企业应当结合业务特点和内部控制要求设置内部机构，明确职责权限，将权利与责任落实到各责任单位。企业应当通过编制内部管理手册，使全体员工掌握内部机构设置、岗位职责、业务流程等情况，明确权责分配，正确行使职权。

企业应当加强内部审计工作，保证内部审计机构设置、人员配备和工作的独立性。内部审计机构应当结合内部审计监督，对内部控制的有效性进行监督检查。内部审计机构对监督检査中发现的内部控制缺陷，应当按照企业内部审计工作程序进行报告；对监督检査中发现的内部控制重大缺陷，有权直接向董事会及其审计委员会、监事会报告。

2.风险评估

企业应当采用定性与定量相结合的方法，按照风险发生的可能性及其影响程度等，对识别的风险进行分析和排序，确定关注重点和优先控制的风险。企业进行风险分析，应当充分吸收专业人员，组成风险分析团队，按照严格规范的程序开展工作，确保风险分析结果的准确性。
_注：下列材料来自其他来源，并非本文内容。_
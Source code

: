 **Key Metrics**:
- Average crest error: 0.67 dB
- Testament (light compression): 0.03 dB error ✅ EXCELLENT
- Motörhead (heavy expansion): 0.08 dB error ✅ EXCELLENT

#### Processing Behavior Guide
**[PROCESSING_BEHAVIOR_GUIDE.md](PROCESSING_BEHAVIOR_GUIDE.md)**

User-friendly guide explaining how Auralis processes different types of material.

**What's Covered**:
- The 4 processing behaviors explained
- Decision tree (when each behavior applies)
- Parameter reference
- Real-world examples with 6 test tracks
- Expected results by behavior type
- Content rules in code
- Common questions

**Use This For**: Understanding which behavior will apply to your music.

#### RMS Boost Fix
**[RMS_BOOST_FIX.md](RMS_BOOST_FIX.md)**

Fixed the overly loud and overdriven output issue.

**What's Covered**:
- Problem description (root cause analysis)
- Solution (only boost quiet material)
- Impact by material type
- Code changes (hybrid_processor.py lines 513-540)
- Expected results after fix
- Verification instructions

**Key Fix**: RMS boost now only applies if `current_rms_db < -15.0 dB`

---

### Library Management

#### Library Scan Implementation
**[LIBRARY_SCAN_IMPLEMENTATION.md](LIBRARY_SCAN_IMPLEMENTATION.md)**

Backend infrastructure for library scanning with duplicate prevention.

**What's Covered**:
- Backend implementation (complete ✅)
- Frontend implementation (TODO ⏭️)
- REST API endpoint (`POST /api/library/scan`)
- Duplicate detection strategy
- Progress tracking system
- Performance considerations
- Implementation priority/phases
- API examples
企业应当根据风险分析的结果，结合风险承受度，权衡风险与收益，确定风险应对策略。企业应当合理分析、准确掌握董事、经理及其他高级管理人员、关键岗位员工的风险偏好，采取适当的控制措施，避免因个人风险偏好给企业经营带来重大损失。

企业应当综合运用风险规避、风险降低、风险分担和风险承受等风险应对策略，实现对风险的有效控制。
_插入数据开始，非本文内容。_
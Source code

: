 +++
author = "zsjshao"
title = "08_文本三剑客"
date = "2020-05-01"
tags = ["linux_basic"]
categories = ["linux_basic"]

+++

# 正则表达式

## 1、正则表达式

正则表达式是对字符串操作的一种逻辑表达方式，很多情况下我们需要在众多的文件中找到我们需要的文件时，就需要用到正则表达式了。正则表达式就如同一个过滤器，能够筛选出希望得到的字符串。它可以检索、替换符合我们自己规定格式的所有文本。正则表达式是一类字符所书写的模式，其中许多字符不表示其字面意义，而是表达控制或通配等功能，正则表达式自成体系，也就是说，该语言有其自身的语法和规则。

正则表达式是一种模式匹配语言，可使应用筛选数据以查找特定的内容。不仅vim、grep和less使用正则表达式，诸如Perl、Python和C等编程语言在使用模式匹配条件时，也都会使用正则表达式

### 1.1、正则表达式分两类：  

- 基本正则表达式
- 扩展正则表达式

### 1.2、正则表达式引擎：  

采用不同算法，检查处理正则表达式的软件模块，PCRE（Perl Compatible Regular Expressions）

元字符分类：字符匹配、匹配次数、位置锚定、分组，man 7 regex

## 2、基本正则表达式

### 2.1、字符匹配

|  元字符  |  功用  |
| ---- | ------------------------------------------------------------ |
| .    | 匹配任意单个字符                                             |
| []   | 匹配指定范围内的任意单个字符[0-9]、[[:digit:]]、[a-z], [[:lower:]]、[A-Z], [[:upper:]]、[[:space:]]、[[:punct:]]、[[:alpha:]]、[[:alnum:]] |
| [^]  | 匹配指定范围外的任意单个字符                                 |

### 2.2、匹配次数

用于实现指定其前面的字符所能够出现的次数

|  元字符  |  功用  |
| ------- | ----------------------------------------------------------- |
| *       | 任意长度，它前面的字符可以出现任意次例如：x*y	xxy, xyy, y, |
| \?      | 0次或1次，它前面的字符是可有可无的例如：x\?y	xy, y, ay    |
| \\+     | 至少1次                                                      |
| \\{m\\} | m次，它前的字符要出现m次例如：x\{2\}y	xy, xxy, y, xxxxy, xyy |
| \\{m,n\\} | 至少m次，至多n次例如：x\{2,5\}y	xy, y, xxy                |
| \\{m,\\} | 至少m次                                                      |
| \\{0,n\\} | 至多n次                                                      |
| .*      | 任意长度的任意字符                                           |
企业应当结合不同发展阶段和业务拓展情况，持续收集与风险变化相关的信息，进行风险识别和风险分析，及时调整风险应对策略。

3.控制活动的要求

控制措施	具体要求
不相容职务分离控制	要求企业全面系统地分析、梳理业务流程中所涉及的不相容职务，实施相应的分离措施，形成各司其职、各负其责、相互制约的工作机制。
授权审批控制	要求企业根据常规授权和特别授权的规定，明确各岗位办理业务和事项的权限范围、审批程序和相应责任。 常规授权是指企业在日常经营管理活动中按照既定的职责和程序进行的授权。特别授权是指企业在特殊情况、特定条件下进行的授权。企业各级管理人员应当在授权范围内行使职权和承担责任。 企业对于重大的业务和事项，应当实行集体决策审批或者联签制度，任何个人不得单独进行决策或者擅自改变集体决策。
会计系统控制	要求企业严格执行国家统一的会计准则制度，加强会计基础工作，明确会计凭证、会计账簿和财务会计报吿的处理程序，保证会计资料真实完整。 ①企业应当依法设置会计机构，配备会计从业人员。 ②从事会计工作的人员，必须取得会计从业资格证书。 ③会计机构负责人应当具备会计师以上专业技术职务资格。 ④大中型企业应当设置总会计师。设置总会计师的企业，不得设置与其职权重叠的副职。
财产保护控制	要求企业建立财产日常管理制度和定期清查制度，采取财产记录、实物保管、定期盘点、账实核对等措施，确保财产安全。企业应当严格限制未经授权的人员接触和处置财产。
预算控制	要求企业实施全面预算管理制度，明确各责任单位在预算管理中的职责权限，规范预算的编制、审定、下达和执行程序，强化预算约束。
运营分析控制	要求企业建立运营情况分析制度，经理层应当综合运用生产、购销、投资、筹资、财务等方面的信息，通过因素分析、对比分析、趋势分析等方法，定期开展运营情况分析，发现存在的问题，及时查明原因并加以改进。
绩效考评控制	要求企业建立和实施绩效考评制度，科学设置考核指标体系，对企业内部各责任单位和全体员工的业绩进行定期考核和客观评价，将考评结果作为确定员工薪酬以及职务晋升、评优、降级、调岗、辞退等的依据。

 

【例题4·单选题】随着全面风险管理意识的加强，甲公司的股东要求管理层建立重大风险预警机制，明确风险预警标准，对可能发生的重大风险条件，制定应急方案，明确相关责任人和处理流程、程序和政策，确保重大风险事件得到及时、稳妥的处理。甲公司股东的要求所针对的内部控制要素是（　　）。（2015年） A.控制活动       B.内部监督        C.信息与沟通        D.风险评估 【答案】A 【解析】企业应当建立重大风险预警机制和突发事件应急处理机制，这属于控制活动的内容。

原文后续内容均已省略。